Innym jaskrawym przypadkiem jest Mohamed Salim. 27-latek mieszka w Birmingham, kibicuje klubowi West Bromwich Albion, pobiera tygodniowo 160 funtów zasiłków. Gdy jeszcze mieszkał w swojej ojczyźnie, w Sudanie brał udział w ludobójstwie i torturach podczas toczącej się tam kilka lat temu wojny domowej. Łamał ludziom szczęki za pomocą szczypiec. Znalazł jednak bezpieczny azyl w Zjednoczonym Królestwie i żyje wolno.
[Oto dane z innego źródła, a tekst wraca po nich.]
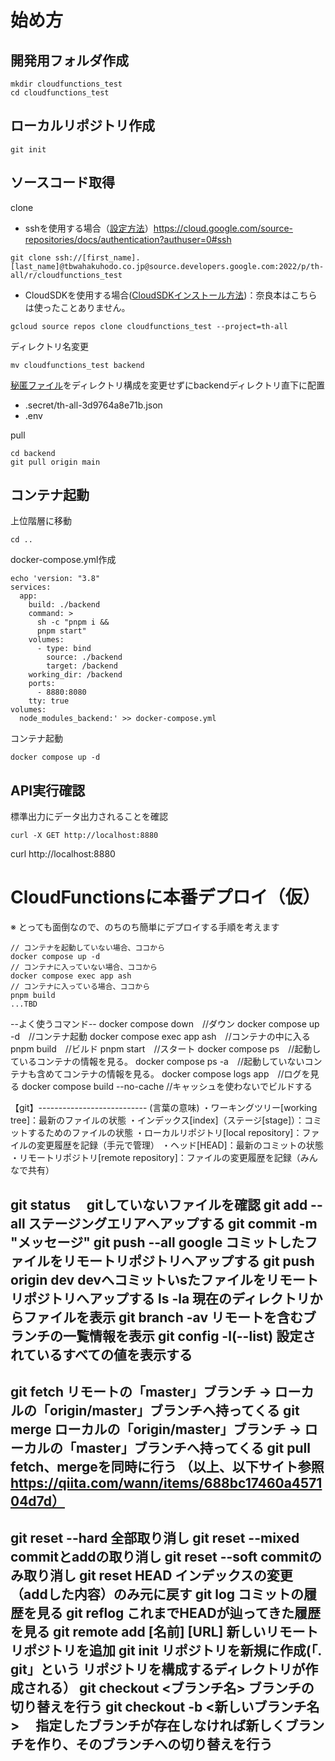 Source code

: # 始め方

## 開発用フォルダ作成

```
mkdir cloudfunctions_test
cd cloudfunctions_test
```

## ローカルリポジトリ作成

```
git init
```

## ソースコード取得
clone

- sshを使用する場合（[設定方法]()）https://cloud.google.com/source-repositories/docs/authentication?authuser=0#ssh

```
git clone ssh://[first_name].[last_name]@tbwahakuhodo.co.jp@source.developers.google.com:2022/p/th-all/r/cloudfunctions_test
```

- CloudSDKを使用する場合([CloudSDKインストール方法](https://cloud.google.com/sdk?authuser=0))：奈良本はこちらは使ったことありません。

```
gcloud source repos clone cloudfunctions_test --project=th-all
```

ディレクトリ名変更

```
mv cloudfunctions_test backend
```

[秘匿ファイル](https://drive.google.com/drive/folders/16A9MDRNp_oprd-kIZo6FjDu7i6p7jS5J)をディレクトリ構成を変更せずにbackendディレクトリ直下に配置

- .secret/th-all-3d9764a8e71b.json
- .env

pull

```
cd backend
git pull origin main
```


## コンテナ起動

上位階層に移動
```
cd ..
```

docker-compose.yml作成
```
echo 'version: "3.8"
services:
  app:
    build: ./backend
    command: >
      sh -c "pnpm i &&
      pnpm start"
    volumes:
      - type: bind
        source: ./backend
        target: /backend
    working_dir: /backend
    ports:
      - 8880:8080
    tty: true
volumes:
  node_modules_backend:' >> docker-compose.yml
```

コンテナ起動
```
docker compose up -d
```

## API実行確認
標準出力にデータ出力されることを確認
```
curl -X GET http://localhost:8880
```
curl http://localhost:8880


# CloudFunctionsに本番デプロイ（仮）
※ とっても面倒なので、のちのち簡単にデプロイする手順を考えます

```
// コンテナを起動していない場合、ココから
docker compose up -d
// コンテナに入っていない場合、ココから
docker compose exec app ash
// コンテナに入っている場合、ココから
pnpm build
...TBD
```
--よく使うコマンド--
docker compose down　//ダウン
docker compose up -d　//コンテナ起動
docker compose exec app ash　//コンテナの中に入る
pnpm build　//ビルド
pnpm start　//スタート
docker compose ps　//起動しているコンテナの情報を見る。
docker compose ps -a　//起動していないコンテナも含めてコンテナの情報を見る。
docker compose logs app　//ログを見る
docker compose build --no-cache //キャッシュを使わないでビルドする

【git】---------------------------
(言葉の意味)
・ワーキングツリー[working tree]：最新のファイルの状態
・インデックス[index]（ステージ[stage]）：コミットするためのファイルの状態
・ローカルリポジトリ[local repository]：ファイルの変更履歴を記録（手元で管理）
・ヘッド[HEAD]：最新のコミットの状態
・リモートリポジトリ[remote repository]：ファイルの変更履歴を記録（みんなで共有）

git status　 gitしていないファイルを確認
git add --all  ステージングエリアへアップする
git commit -m "メッセージ"
git push --all google   コミットしたファイルをリモートリポジトリへアップする
git push origin dev  devへコミットいsたファイルをリモートリポジトリへアップする
ls -la  現在のディレクトリからファイルを表示
git branch -av  リモートを含むブランチの一覧情報を表示
git config -l(--list)  設定されているすべての値を表示する  
-----
git fetch  リモートの「master」ブランチ → ローカルの「origin/master」ブランチへ持ってくる
git merge  ローカルの「origin/master」ブランチ → ローカルの「master」ブランチへ持ってくる
git pull   fetch、mergeを同時に行う
（以上、以下サイト参照 https://qiita.com/wann/items/688bc17460a457104d7d） 
-----
git reset --hard   全部取り消し
git reset --mixed  commitとaddの取り消し
git reset --soft   commitのみ取り消し
git reset HEAD     インデックスの変更（addした内容）のみ元に戻す
git log   コミットの履歴を見る
git reflog   これまでHEADが辿ってきた履歴を見る
git remote add [名前] [URL]   新しいリモートリポジトリを追加
git init   リポジトリを新規に作成(「. git」という リポジトリを構成するディレクトリが作成される）
git checkout <ブランチ名>  ブランチの切り替えを行う
git checkout -b <新しいブランチ名> 　指定したブランチが存在しなければ新しくブランチを作り、そのブランチへの切り替えを行う
--------------------------- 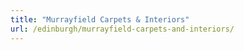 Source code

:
 ```yaml
---
title: "Murrayfield Carpets & Interiors"
url: /edinburgh/murrayfield-carpets-and-interiors/
---
```


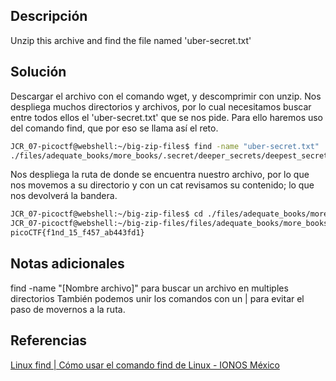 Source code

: ## Descripción

Unzip this archive and find the file named 'uber-secret.txt'

## Solución

Descargar el archivo con el comando wget, y descomprimir con unzip.
Nos despliega muchos directorios y archivos, por lo cual necesitamos buscar entre todos ellos el  'uber-secret.txt' que se nos pide.
Para ello haremos uso del comando find, que por eso se llama así el reto.

```bash
JCR_07-picoctf@webshell:~/big-zip-files$ find -name "uber-secret.txt"
./files/adequate_books/more_books/.secret/deeper_secrets/deepest_secrets/uber-secret.txt
```

Nos despliega la ruta de donde se encuentra nuestro archivo, por lo que nos movemos a su directorio y con un cat revisamos su contenido; lo que nos devolverá la bandera.

``` bash
JCR_07-picoctf@webshell:~/big-zip-files$ cd ./files/adequate_books/more_books/.secret/deeper_secrets/deepest_secrets                
JCR_07-picoctf@webshell:~/big-zip-files/files/adequate_books/more_books/.secret/deeper_secrets/deepest_secrets$ cat uber-secret.txt 
picoCTF{f1nd_15_f457_ab443fd1}
```
## Notas adicionales

find -name "[Nombre archivo]" para buscar un archivo en multiples directorios
También podemos unir los comandos con un | para evitar el paso de movernos a la ruta.

## Referencias

[Linux find | Cómo usar el comando find de Linux - IONOS México](https://www.ionos.mx/digitalguide/servidores/configuracion/comando-linux-find/) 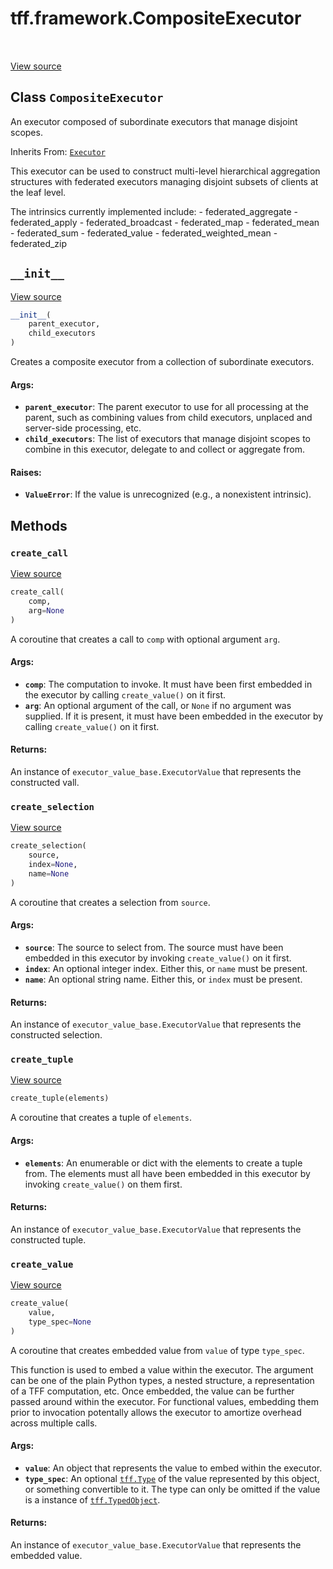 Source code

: <div itemscope itemtype="http://developers.google.com/ReferenceObject">
<meta itemprop="name" content="tff.framework.CompositeExecutor" />
<meta itemprop="path" content="Stable" />
<meta itemprop="property" content="__init__"/>
<meta itemprop="property" content="create_call"/>
<meta itemprop="property" content="create_selection"/>
<meta itemprop="property" content="create_tuple"/>
<meta itemprop="property" content="create_value"/>
</div>

# tff.framework.CompositeExecutor

<table class="tfo-notebook-buttons tfo-api" align="left">
</table>

<a target="_blank" href="http://github.com/tensorflow/federated/tree/master/tensorflow_federated/python/core/impl/composite_executor.py">View
source</a>

## Class `CompositeExecutor`

An executor composed of subordinate executors that manage disjoint scopes.

Inherits From: [`Executor`](../../tff/framework/Executor.md)

<!-- Placeholder for "Used in" -->

This executor can be used to construct multi-level hierarchical aggregation
structures with federated executors managing disjoint subsets of clients at the
leaf level.

The intrinsics currently implemented include: - federated_aggregate -
federated_apply - federated_broadcast - federated_map - federated_mean -
federated_sum - federated_value - federated_weighted_mean - federated_zip

<h2 id="__init__"><code>__init__</code></h2>

<a target="_blank" href="http://github.com/tensorflow/federated/tree/master/tensorflow_federated/python/core/impl/composite_executor.py">View
source</a>

```python
__init__(
    parent_executor,
    child_executors
)
```

Creates a composite executor from a collection of subordinate executors.

#### Args:

*   <b>`parent_executor`</b>: The parent executor to use for all processing at
    the parent, such as combining values from child executors, unplaced and
    server-side processing, etc.
*   <b>`child_executors`</b>: The list of executors that manage disjoint scopes
    to combine in this executor, delegate to and collect or aggregate from.

#### Raises:

*   <b>`ValueError`</b>: If the value is unrecognized (e.g., a nonexistent
    intrinsic).

## Methods

<h3 id="create_call"><code>create_call</code></h3>

<a target="_blank" href="http://github.com/tensorflow/federated/tree/master/tensorflow_federated/python/core/impl/composite_executor.py">View
source</a>

```python
create_call(
    comp,
    arg=None
)
```

A coroutine that creates a call to `comp` with optional argument `arg`.

#### Args:

*   <b>`comp`</b>: The computation to invoke. It must have been first embedded
    in the executor by calling `create_value()` on it first.
*   <b>`arg`</b>: An optional argument of the call, or `None` if no argument was
    supplied. If it is present, it must have been embedded in the executor by
    calling `create_value()` on it first.

#### Returns:

An instance of `executor_value_base.ExecutorValue` that represents the
constructed vall.

<h3 id="create_selection"><code>create_selection</code></h3>

<a target="_blank" href="http://github.com/tensorflow/federated/tree/master/tensorflow_federated/python/core/impl/composite_executor.py">View
source</a>

```python
create_selection(
    source,
    index=None,
    name=None
)
```

A coroutine that creates a selection from `source`.

#### Args:

*   <b>`source`</b>: The source to select from. The source must have been
    embedded in this executor by invoking `create_value()` on it first.
*   <b>`index`</b>: An optional integer index. Either this, or `name` must be
    present.
*   <b>`name`</b>: An optional string name. Either this, or `index` must be
    present.

#### Returns:

An instance of `executor_value_base.ExecutorValue` that represents the
constructed selection.

<h3 id="create_tuple"><code>create_tuple</code></h3>

<a target="_blank" href="http://github.com/tensorflow/federated/tree/master/tensorflow_federated/python/core/impl/composite_executor.py">View
source</a>

```python
create_tuple(elements)
```

A coroutine that creates a tuple of `elements`.

#### Args:

*   <b>`elements`</b>: An enumerable or dict with the elements to create a tuple
    from. The elements must all have been embedded in this executor by invoking
    `create_value()` on them first.

#### Returns:

An instance of `executor_value_base.ExecutorValue` that represents the
constructed tuple.

<h3 id="create_value"><code>create_value</code></h3>

<a target="_blank" href="http://github.com/tensorflow/federated/tree/master/tensorflow_federated/python/core/impl/composite_executor.py">View
source</a>

```python
create_value(
    value,
    type_spec=None
)
```

A coroutine that creates embedded value from `value` of type `type_spec`.

This function is used to embed a value within the executor. The argument can be
one of the plain Python types, a nested structure, a representation of a TFF
computation, etc. Once embedded, the value can be further passed around within
the executor. For functional values, embedding them prior to invocation
potentally allows the executor to amortize overhead across multiple calls.

#### Args:

*   <b>`value`</b>: An object that represents the value to embed within the
    executor.
*   <b>`type_spec`</b>: An optional
    <a href="../../tff/Type.md"><code>tff.Type</code></a> of the value
    represented by this object, or something convertible to it. The type can
    only be omitted if the value is a instance of
    <a href="../../tff/TypedObject.md"><code>tff.TypedObject</code></a>.

#### Returns:

An instance of `executor_value_base.ExecutorValue` that represents the embedded
value.
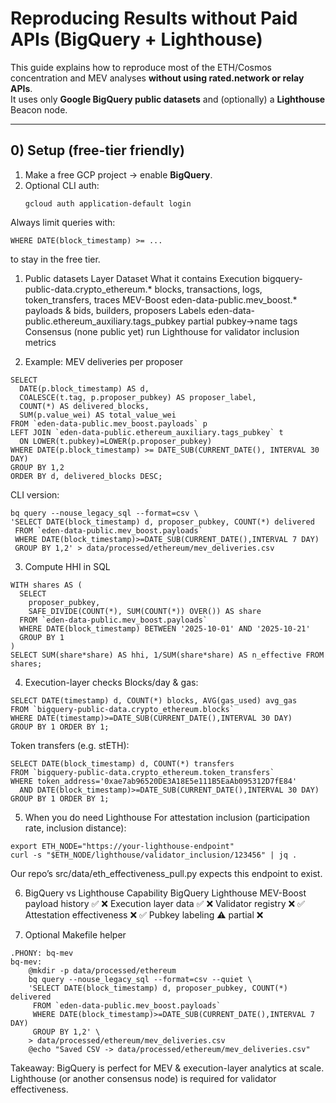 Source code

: # Reproducing Results without Paid APIs (BigQuery + Lighthouse)

This guide explains how to reproduce most of the ETH/Cosmos concentration and MEV analyses **without using rated.network or relay APIs**.  
It uses only **Google BigQuery public datasets** and (optionally) a **Lighthouse** Beacon node.

---

## 0) Setup (free-tier friendly)

1. Make a free GCP project → enable **BigQuery**.  
2. Optional CLI auth:
   ```
   gcloud auth application-default login
   ```
Always limit queries with:

```
WHERE DATE(block_timestamp) >= ...
```
to stay in the free tier.

1) Public datasets
Layer	Dataset	What it contains
Execution	bigquery-public-data.crypto_ethereum.*	blocks, transactions, logs, token_transfers, traces
MEV-Boost	eden-data-public.mev_boost.*	payloads & bids, builders, proposers
Labels	eden-data-public.ethereum_auxiliary.tags_pubkey	partial pubkey→name tags
Consensus	(none public yet)	run Lighthouse for validator inclusion metrics

2) Example: MEV deliveries per proposer
```
SELECT
  DATE(p.block_timestamp) AS d,
  COALESCE(t.tag, p.proposer_pubkey) AS proposer_label,
  COUNT(*) AS delivered_blocks,
  SUM(p.value_wei) AS total_value_wei
FROM `eden-data-public.mev_boost.payloads` p
LEFT JOIN `eden-data-public.ethereum_auxiliary.tags_pubkey` t
  ON LOWER(t.pubkey)=LOWER(p.proposer_pubkey)
WHERE DATE(p.block_timestamp) >= DATE_SUB(CURRENT_DATE(), INTERVAL 30 DAY)
GROUP BY 1,2
ORDER BY d, delivered_blocks DESC;
```
CLI version:

```
bq query --nouse_legacy_sql --format=csv \
'SELECT DATE(block_timestamp) d, proposer_pubkey, COUNT(*) delivered
 FROM `eden-data-public.mev_boost.payloads`
 WHERE DATE(block_timestamp)>=DATE_SUB(CURRENT_DATE(),INTERVAL 7 DAY)
 GROUP BY 1,2' > data/processed/ethereum/mev_deliveries.csv
```
3) Compute HHI in SQL
```
WITH shares AS (
  SELECT
    proposer_pubkey,
    SAFE_DIVIDE(COUNT(*), SUM(COUNT(*)) OVER()) AS share
  FROM `eden-data-public.mev_boost.payloads`
  WHERE DATE(block_timestamp) BETWEEN '2025-10-01' AND '2025-10-21'
  GROUP BY 1
)
SELECT SUM(share*share) AS hhi, 1/SUM(share*share) AS n_effective FROM shares;
```
4) Execution-layer checks
Blocks/day & gas:

```
SELECT DATE(timestamp) d, COUNT(*) blocks, AVG(gas_used) avg_gas
FROM `bigquery-public-data.crypto_ethereum.blocks`
WHERE DATE(timestamp)>=DATE_SUB(CURRENT_DATE(),INTERVAL 30 DAY)
GROUP BY 1 ORDER BY 1;
```
Token transfers (e.g. stETH):

```
SELECT DATE(block_timestamp) d, COUNT(*) transfers
FROM `bigquery-public-data.crypto_ethereum.token_transfers`
WHERE token_address='0xae7ab96520DE3A18E5e111B5EaAb095312D7fE84'
  AND DATE(block_timestamp)>=DATE_SUB(CURRENT_DATE(),INTERVAL 30 DAY)
GROUP BY 1 ORDER BY 1;
```
5) When you do need Lighthouse
For attestation inclusion (participation rate, inclusion distance):

```
export ETH_NODE="https://your-lighthouse-endpoint"
curl -s "$ETH_NODE/lighthouse/validator_inclusion/123456" | jq .
```
Our repo’s src/data/eth_effectiveness_pull.py expects this endpoint to exist.

6) BigQuery vs Lighthouse
Capability	BigQuery	Lighthouse
MEV-Boost payload history	✅	❌
Execution layer data	✅	❌
Validator registry	❌	✅
Attestation effectiveness	❌	✅
Pubkey labeling	⚠️ partial	❌

7) Optional Makefile helper
```
.PHONY: bq-mev
bq-mev:
	@mkdir -p data/processed/ethereum
	bq query --nouse_legacy_sql --format=csv --quiet \
	'SELECT DATE(block_timestamp) d, proposer_pubkey, COUNT(*) delivered
	 FROM `eden-data-public.mev_boost.payloads`
	 WHERE DATE(block_timestamp)>=DATE_SUB(CURRENT_DATE(),INTERVAL 7 DAY)
	 GROUP BY 1,2' \
	> data/processed/ethereum/mev_deliveries.csv
	@echo "Saved CSV -> data/processed/ethereum/mev_deliveries.csv"
```
Takeaway:
BigQuery is perfect for MEV & execution-layer analytics at scale.
Lighthouse (or another consensus node) is required for validator effectiveness.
Sprawami zbrodniarzy wojennych powinien zajmować się specjalny oddział londyńskiej policji - SO15. Nie jest on jednak odpowiednio przystosowany i w obszarze jego zainteresowań leży głównie terroryzm. Efekt jest taki, że od 2006 roku przesłuchano jedynie 29 podejrzanych o ludobójstwo, czy tortury.

Michael McCann z Partii Pracy oraz przewodniczący Parlamentarnej Grupy do Spraw Zapobiegania Ludobójstwu i Zbrodniom Przeciwko Ludzkości uważa, że to, co się dzieje w tej materii jest niedopuszczalne. Nasz kraj nie może być azylem dla przestępców – mówi zdenerwowany. Jego zdaniem należy powołać niezależną jednostkę, która będzie zajmowała się tylko i wyłącznie takimi uciekinierami.